[Stored data]

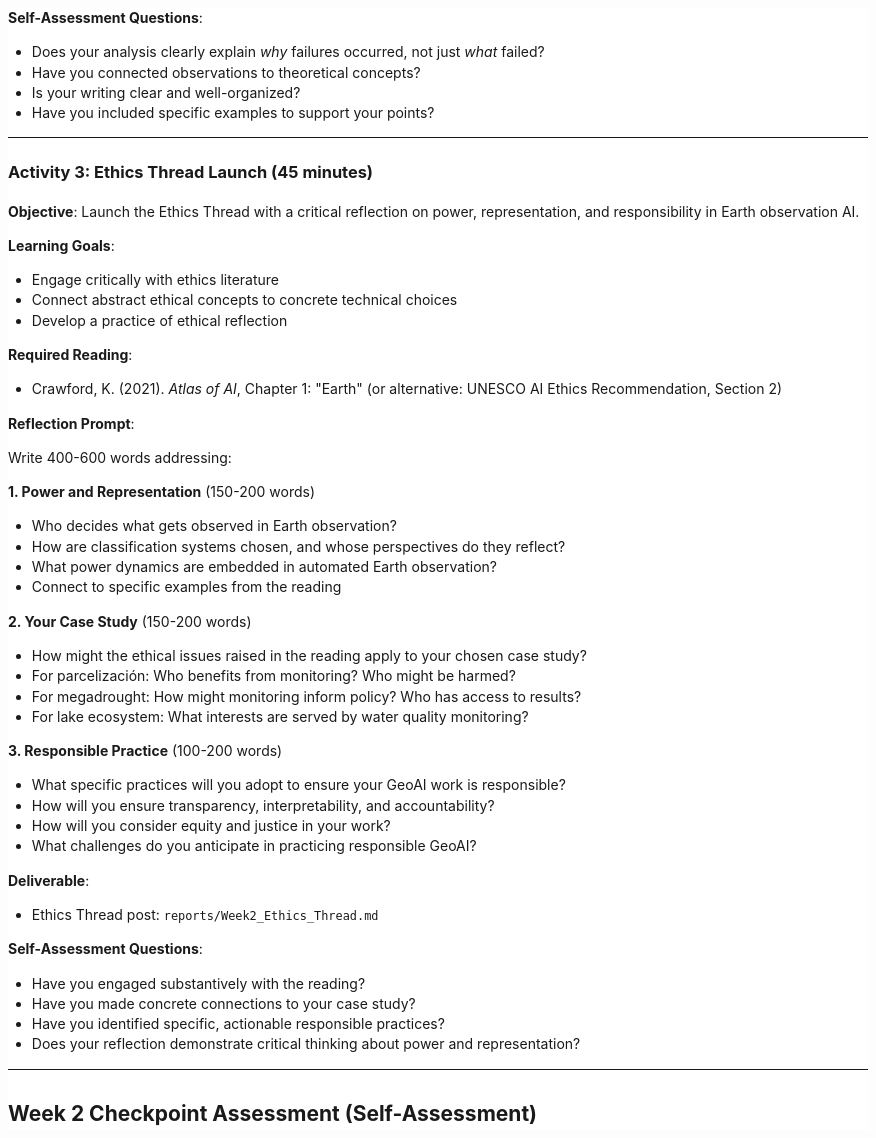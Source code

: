 **Self-Assessment Questions**:
- Does your analysis clearly explain *why* failures occurred, not just *what* failed?
- Have you connected observations to theoretical concepts?
- Is your writing clear and well-organized?
- Have you included specific examples to support your points?

---

### Activity 3: Ethics Thread Launch (45 minutes)

**Objective**: Launch the Ethics Thread with a critical reflection on power, representation, and responsibility in Earth observation AI.

**Learning Goals**:
- Engage critically with ethics literature
- Connect abstract ethical concepts to concrete technical choices
- Develop a practice of ethical reflection

**Required Reading**:
- Crawford, K. (2021). *Atlas of AI*, Chapter 1: "Earth" (or alternative: UNESCO AI Ethics Recommendation, Section 2)

**Reflection Prompt**:

Write 400-600 words addressing:

**1. Power and Representation** (150-200 words)
- Who decides what gets observed in Earth observation?
- How are classification systems chosen, and whose perspectives do they reflect?
- What power dynamics are embedded in automated Earth observation?
- Connect to specific examples from the reading

**2. Your Case Study** (150-200 words)
- How might the ethical issues raised in the reading apply to your chosen case study?
- For parcelización: Who benefits from monitoring? Who might be harmed?
- For megadrought: How might monitoring inform policy? Who has access to results?
- For lake ecosystem: What interests are served by water quality monitoring?

**3. Responsible Practice** (100-200 words)
- What specific practices will you adopt to ensure your GeoAI work is responsible?
- How will you ensure transparency, interpretability, and accountability?
- How will you consider equity and justice in your work?
- What challenges do you anticipate in practicing responsible GeoAI?

**Deliverable**:
- Ethics Thread post: `reports/Week2_Ethics_Thread.md`

**Self-Assessment Questions**:
- Have you engaged substantively with the reading?
- Have you made concrete connections to your case study?
- Have you identified specific, actionable responsible practices?
- Does your reflection demonstrate critical thinking about power and representation?

---

## Week 2 Checkpoint Assessment (Self-Assessment)
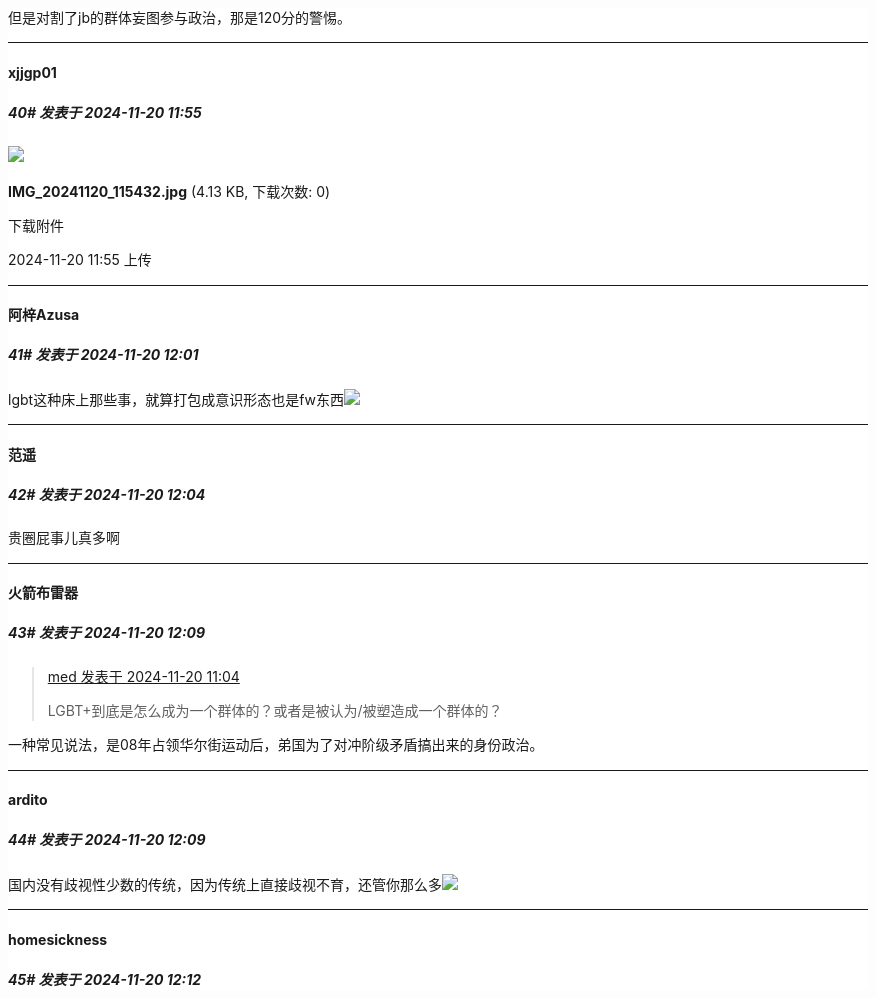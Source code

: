 但是对割了jb的群体妄图参与政治，那是120分的警惕。

*****

####  xjjgp01  
##### 40#       发表于 2024-11-20 11:55

<img src="https://img.saraba1st.com/forum/202411/20/115503nqsyfqqs0z4oosys.jpg" referrerpolicy="no-referrer">

<strong>IMG_20241120_115432.jpg</strong> (4.13 KB, 下载次数: 0)

下载附件

2024-11-20 11:55 上传


*****

####  阿梓Azusa  
##### 41#       发表于 2024-11-20 12:01

lgbt这种床上那些事，就算打包成意识形态也是fw东西<img src="https://static.saraba1st.com/image/smiley/face2017/067.png" referrerpolicy="no-referrer">


*****

####  范遥  
##### 42#       发表于 2024-11-20 12:04

贵圈屁事儿真多啊


*****

####  火箭布雷器  
##### 43#       发表于 2024-11-20 12:09

<blockquote><a href="httphttps://bbs.saraba1st.com/2b/forum.php?mod=redirect&amp;goto=findpost&amp;pid=66735830&amp;ptid=2207558" target="_blank">med 发表于 2024-11-20 11:04</a>

LGBT+到底是怎么成为一个群体的？或者是被认为/被塑造成一个群体的？</blockquote>
一种常见说法，是08年占领华尔街运动后，弟国为了对冲阶级矛盾搞出来的身份政治。

*****

####  ardito  
##### 44#       发表于 2024-11-20 12:09

国内没有歧视性少数的传统，因为传统上直接歧视不育，还管你那么多<img src="https://static.saraba1st.com/image/smiley/face2017/067.png" referrerpolicy="no-referrer">


*****

####  homesickness  
##### 45#       发表于 2024-11-20 12:12

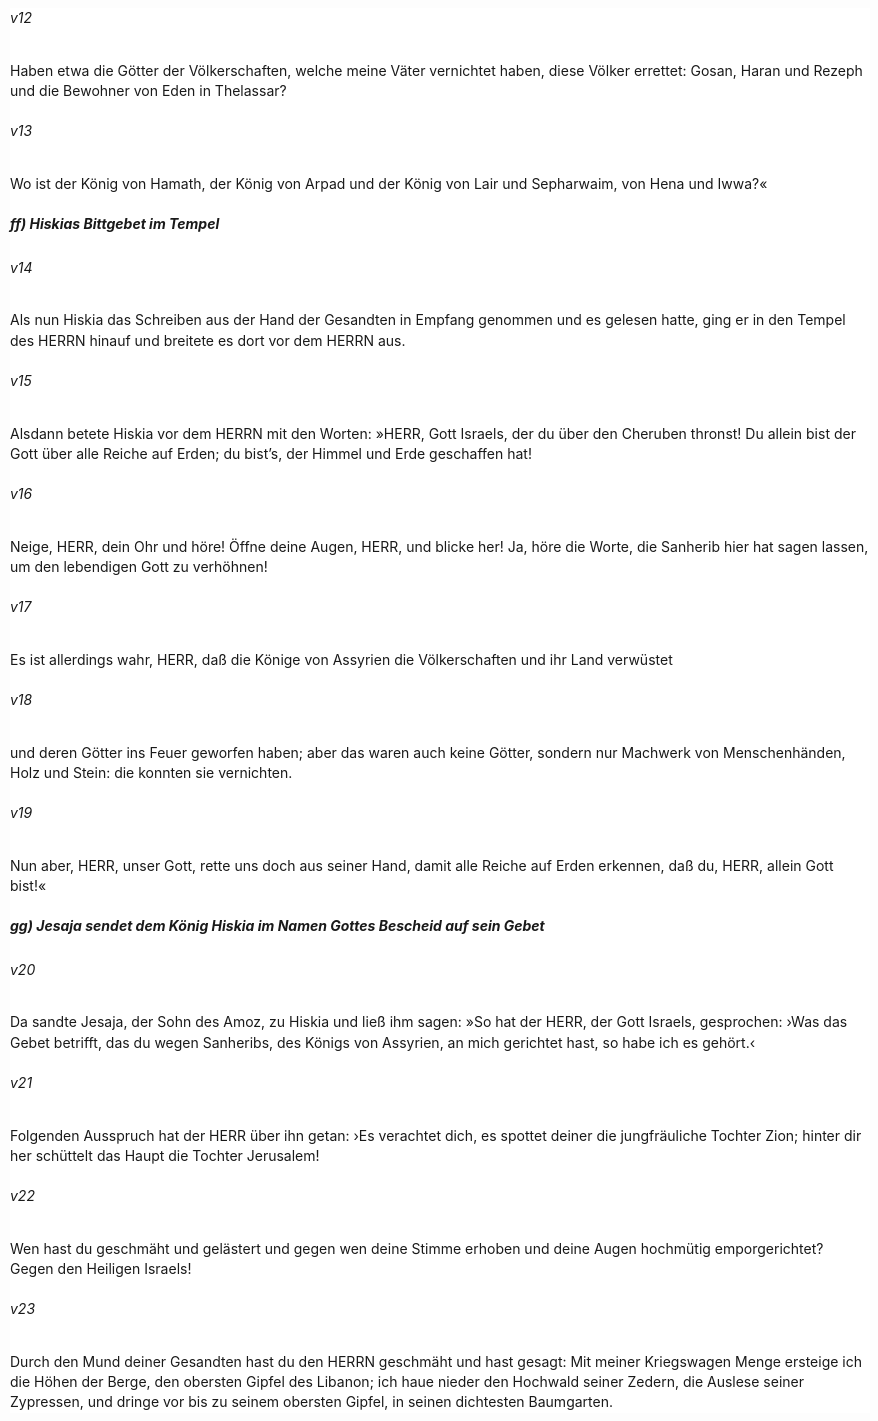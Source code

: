 ###### v12
Haben etwa die Götter der Völkerschaften, welche meine Väter vernichtet haben, diese Völker errettet: Gosan, Haran und Rezeph und die Bewohner von Eden in Thelassar?

###### v13
Wo ist der König von Hamath, der König von Arpad und der König von Lair und Sepharwaim, von Hena und Iwwa?«

##### ff) Hiskias Bittgebet im Tempel


###### v14
Als nun Hiskia das Schreiben aus der Hand der Gesandten in Empfang genommen und es gelesen hatte, ging er in den Tempel des HERRN hinauf und breitete es dort vor dem HERRN aus.

###### v15
Alsdann betete Hiskia vor dem HERRN mit den Worten: »HERR, Gott Israels, der du über den Cheruben thronst! Du allein bist der Gott über alle Reiche auf Erden; du bist’s, der Himmel und Erde geschaffen hat!

###### v16
Neige, HERR, dein Ohr und höre! Öffne deine Augen, HERR, und blicke her! Ja, höre die Worte, die Sanherib hier hat sagen lassen, um den lebendigen Gott zu verhöhnen!

###### v17
Es ist allerdings wahr, HERR, daß die Könige von Assyrien die Völkerschaften und ihr Land verwüstet

###### v18
und deren Götter ins Feuer geworfen haben; aber das waren auch keine Götter, sondern nur Machwerk von Menschenhänden, Holz und Stein: die konnten sie vernichten.

###### v19
Nun aber, HERR, unser Gott, rette uns doch aus seiner Hand, damit alle Reiche auf Erden erkennen, daß du, HERR, allein Gott bist!«

##### gg) Jesaja sendet dem König Hiskia im Namen Gottes Bescheid auf sein Gebet


###### v20
Da sandte Jesaja, der Sohn des Amoz, zu Hiskia und ließ ihm sagen: »So hat der HERR, der Gott Israels, gesprochen: ›Was das Gebet betrifft, das du wegen Sanheribs, des Königs von Assyrien, an mich gerichtet hast, so habe ich es gehört.‹

###### v21
Folgenden Ausspruch hat der HERR über ihn getan: ›Es verachtet dich, es spottet deiner die jungfräuliche Tochter Zion; hinter dir her schüttelt das Haupt die Tochter Jerusalem!

###### v22
Wen hast du geschmäht und gelästert und gegen wen deine Stimme erhoben und deine Augen hochmütig emporgerichtet? Gegen den Heiligen Israels!

###### v23
Durch den Mund deiner Gesandten hast du den HERRN geschmäht und hast gesagt: Mit meiner Kriegswagen Menge ersteige ich die Höhen der Berge, den obersten Gipfel des Libanon; ich haue nieder den Hochwald seiner Zedern, die Auslese seiner Zypressen, und dringe vor bis zu seinem obersten Gipfel, in seinen dichtesten Baumgarten.
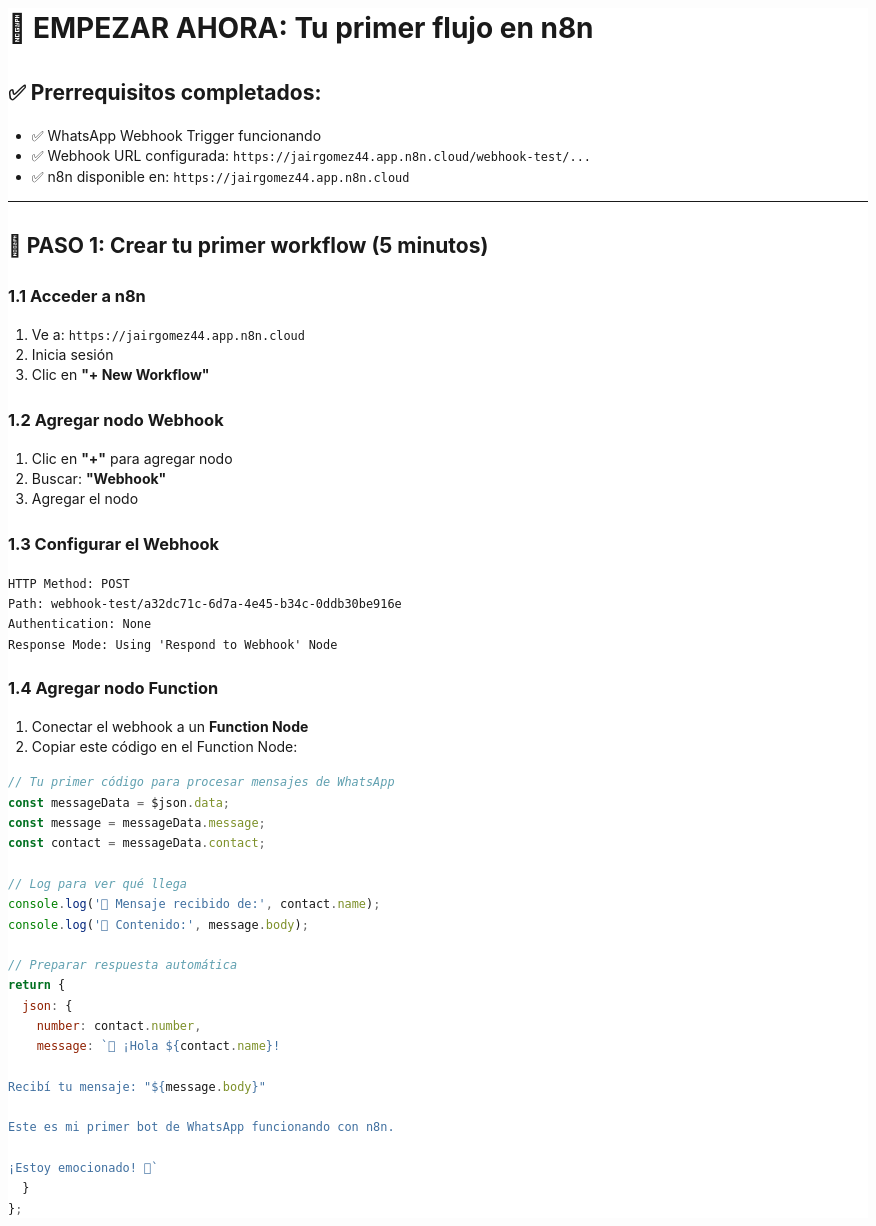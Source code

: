 # 🎯 EMPEZAR AHORA: Tu primer flujo en n8n

## ✅ Prerrequisitos completados:
- ✅ WhatsApp Webhook Trigger funcionando
- ✅ Webhook URL configurada: `https://jairgomez44.app.n8n.cloud/webhook-test/...`
- ✅ n8n disponible en: `https://jairgomez44.app.n8n.cloud`

---

## 🚀 PASO 1: Crear tu primer workflow (5 minutos)

### 1.1 Acceder a n8n
1. Ve a: `https://jairgomez44.app.n8n.cloud`
2. Inicia sesión
3. Clic en **"+ New Workflow"**

### 1.2 Agregar nodo Webhook
1. Clic en **"+"** para agregar nodo
2. Buscar: **"Webhook"**
3. Agregar el nodo

### 1.3 Configurar el Webhook
```
HTTP Method: POST
Path: webhook-test/a32dc71c-6d7a-4e45-b34c-0ddb30be916e
Authentication: None
Response Mode: Using 'Respond to Webhook' Node
```

### 1.4 Agregar nodo Function
1. Conectar el webhook a un **Function Node**
2. Copiar este código en el Function Node:

```javascript
// Tu primer código para procesar mensajes de WhatsApp
const messageData = $json.data;
const message = messageData.message;
const contact = messageData.contact;

// Log para ver qué llega
console.log('📱 Mensaje recibido de:', contact.name);
console.log('💬 Contenido:', message.body);

// Preparar respuesta automática
return {
  json: {
    number: contact.number,
    message: `🤖 ¡Hola ${contact.name}!
    
Recibí tu mensaje: "${message.body}"

Este es mi primer bot de WhatsApp funcionando con n8n.

¡Estoy emocionado! 🎉`
  }
};
```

[/Stored data]

## Task directions
Search the records for the word "deiner", then list every line that has it.

## Your response
Folgenden Ausspruch hat der HERR über ihn getan: ›Es verachtet dich, es spottet deiner die jungfräuliche Tochter Zion; hinter dir her schüttelt das Haupt die Tochter Jerusalem!
Durch den Mund deiner Gesandten hast du den HERRN geschmäht und hast gesagt: Mit meiner Kriegswagen Menge ersteige ich die Höhen der Berge, den obersten Gipfel des Libanon; ich haue nieder den Hochwald seiner Zedern, die Auslese seiner Zypressen, und dringe vor bis zu seinem obersten Gipfel, in seinen dichtesten Baumgarten.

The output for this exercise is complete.